Before I refer back to the comment the Deputy made, it is the case that my position is unchanged in terms of how taxation decisions are made within the European Union. I have been at the forefront of making this case over the last 18 months. The difference now is the growing number of countries which feel the same way about how taxation decisions are made: they are now aware of the need for that case to be made. Ireland has been involved in making that case for quite a while.
On Deputy Commissioner Moscovici's description of Ireland, I may have been headstrong but I have been defending our national interest on this issue over the last year and a half. I believe that the way in which the digital economy is taxed will change. Ireland has to be a part of that journey and we have to be constructive in that regard. The safest way that can happen is on a global basis, through the Organisation for Economic and Co-operation and Development, OECD. I repeat to the Deputy what I have said on previous occasions here and in other fora; if Europe takes it own path on this issue there will be consequences and I am concerned that Ireland will be at the fore of experiencing those consequences. We should approach this in the same way we approached the BEPS process and be willing to make changes that at times can have consequences for us, but make sure that it is done in a co-ordinated way with global partners, ensuring that it tries to minimise a trade risk. That is the safest journey for Ireland to take.
Can the Minister provide a comment on recent reports that the OECD is moving ahead, perhaps faster than expected, with its own proposals around taxing the digital economy? I am aware that Pascal Saint-Amans has made some remarks, and it has certainly been reported that OECD plans are more advanced than we had understood them to be. Can the Minister confirm whether his Department and officials have been working in an intensive way in recent weeks and months at OECD level? Can he provide an update on that matter?

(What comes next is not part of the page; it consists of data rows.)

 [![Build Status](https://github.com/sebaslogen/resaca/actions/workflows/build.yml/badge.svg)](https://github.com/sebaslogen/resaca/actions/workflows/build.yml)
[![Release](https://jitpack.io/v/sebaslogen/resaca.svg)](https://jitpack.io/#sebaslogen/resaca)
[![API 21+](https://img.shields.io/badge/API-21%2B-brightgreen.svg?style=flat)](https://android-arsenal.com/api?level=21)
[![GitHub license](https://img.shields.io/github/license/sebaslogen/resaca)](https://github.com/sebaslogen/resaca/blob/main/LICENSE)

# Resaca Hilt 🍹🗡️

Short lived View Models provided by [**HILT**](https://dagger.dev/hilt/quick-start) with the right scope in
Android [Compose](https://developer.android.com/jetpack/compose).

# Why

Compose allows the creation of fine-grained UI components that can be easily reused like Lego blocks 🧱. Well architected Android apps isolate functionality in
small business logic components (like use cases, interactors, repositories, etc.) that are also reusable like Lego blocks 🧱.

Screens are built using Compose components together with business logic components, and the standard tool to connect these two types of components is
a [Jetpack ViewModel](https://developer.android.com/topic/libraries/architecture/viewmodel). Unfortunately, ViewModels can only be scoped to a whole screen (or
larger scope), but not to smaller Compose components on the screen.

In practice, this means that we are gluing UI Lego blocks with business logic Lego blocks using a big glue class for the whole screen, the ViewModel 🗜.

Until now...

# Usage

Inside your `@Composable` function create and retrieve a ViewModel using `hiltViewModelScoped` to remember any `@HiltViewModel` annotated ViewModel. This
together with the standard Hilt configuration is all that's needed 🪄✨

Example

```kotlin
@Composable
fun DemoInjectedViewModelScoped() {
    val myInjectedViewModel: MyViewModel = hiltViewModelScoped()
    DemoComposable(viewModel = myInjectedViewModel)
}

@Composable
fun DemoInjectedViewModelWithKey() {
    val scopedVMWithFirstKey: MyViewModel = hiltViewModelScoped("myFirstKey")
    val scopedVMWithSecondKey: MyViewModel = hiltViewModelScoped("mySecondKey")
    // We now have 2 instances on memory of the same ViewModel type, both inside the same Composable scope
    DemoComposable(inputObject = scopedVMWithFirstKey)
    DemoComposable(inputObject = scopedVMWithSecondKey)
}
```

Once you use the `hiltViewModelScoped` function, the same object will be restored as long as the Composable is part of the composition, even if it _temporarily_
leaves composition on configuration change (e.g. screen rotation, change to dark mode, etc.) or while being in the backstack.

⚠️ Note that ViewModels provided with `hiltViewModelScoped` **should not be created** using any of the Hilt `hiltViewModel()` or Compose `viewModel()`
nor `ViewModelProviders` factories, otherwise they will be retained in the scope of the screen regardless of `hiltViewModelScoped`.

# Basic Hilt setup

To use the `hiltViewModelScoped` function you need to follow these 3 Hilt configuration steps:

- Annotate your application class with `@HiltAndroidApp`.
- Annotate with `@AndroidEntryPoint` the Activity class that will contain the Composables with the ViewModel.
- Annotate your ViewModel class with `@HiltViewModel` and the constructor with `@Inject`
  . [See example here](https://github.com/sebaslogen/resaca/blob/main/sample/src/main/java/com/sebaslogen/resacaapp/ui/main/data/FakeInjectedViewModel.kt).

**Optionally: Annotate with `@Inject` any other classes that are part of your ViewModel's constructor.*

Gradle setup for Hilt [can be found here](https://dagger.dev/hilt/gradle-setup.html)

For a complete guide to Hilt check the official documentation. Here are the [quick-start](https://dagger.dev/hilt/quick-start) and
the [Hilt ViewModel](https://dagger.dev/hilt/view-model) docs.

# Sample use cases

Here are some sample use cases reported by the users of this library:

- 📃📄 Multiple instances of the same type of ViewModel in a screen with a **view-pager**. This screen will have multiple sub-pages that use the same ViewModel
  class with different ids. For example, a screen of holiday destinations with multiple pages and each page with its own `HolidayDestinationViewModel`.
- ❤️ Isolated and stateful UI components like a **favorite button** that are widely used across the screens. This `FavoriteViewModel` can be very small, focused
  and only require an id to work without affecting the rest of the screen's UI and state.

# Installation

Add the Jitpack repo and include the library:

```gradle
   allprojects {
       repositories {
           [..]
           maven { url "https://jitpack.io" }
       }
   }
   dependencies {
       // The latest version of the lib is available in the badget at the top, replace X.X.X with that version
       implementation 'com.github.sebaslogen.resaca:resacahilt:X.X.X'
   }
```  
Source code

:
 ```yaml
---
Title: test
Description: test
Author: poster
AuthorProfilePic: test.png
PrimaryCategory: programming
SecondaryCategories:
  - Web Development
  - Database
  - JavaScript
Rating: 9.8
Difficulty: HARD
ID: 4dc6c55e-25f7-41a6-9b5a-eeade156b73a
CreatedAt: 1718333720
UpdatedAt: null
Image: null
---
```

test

Is the Minister expecting the OECD to bring forward fleshed-out proposals in this space sooner rather than later?
The timeline the OECD is now meeting is a revised timeline that was put in place last year. The Deputy may recall last summer, in the aftermath of an informal meeting of European finance ministers, when the OECD committed to revised timelines and said that it would seek to pursue this work in what they said was an inclusive format and seek to publish a roadmap to cover this year. I believe those revised timelines will be met. My officials have been participating in these discussions over the last number of weeks. It is likely that the OECD will begin to publish different options regarding how it believes this issue can be progressed. There are many, many differing views within the OECD on how this issue can be dealt with.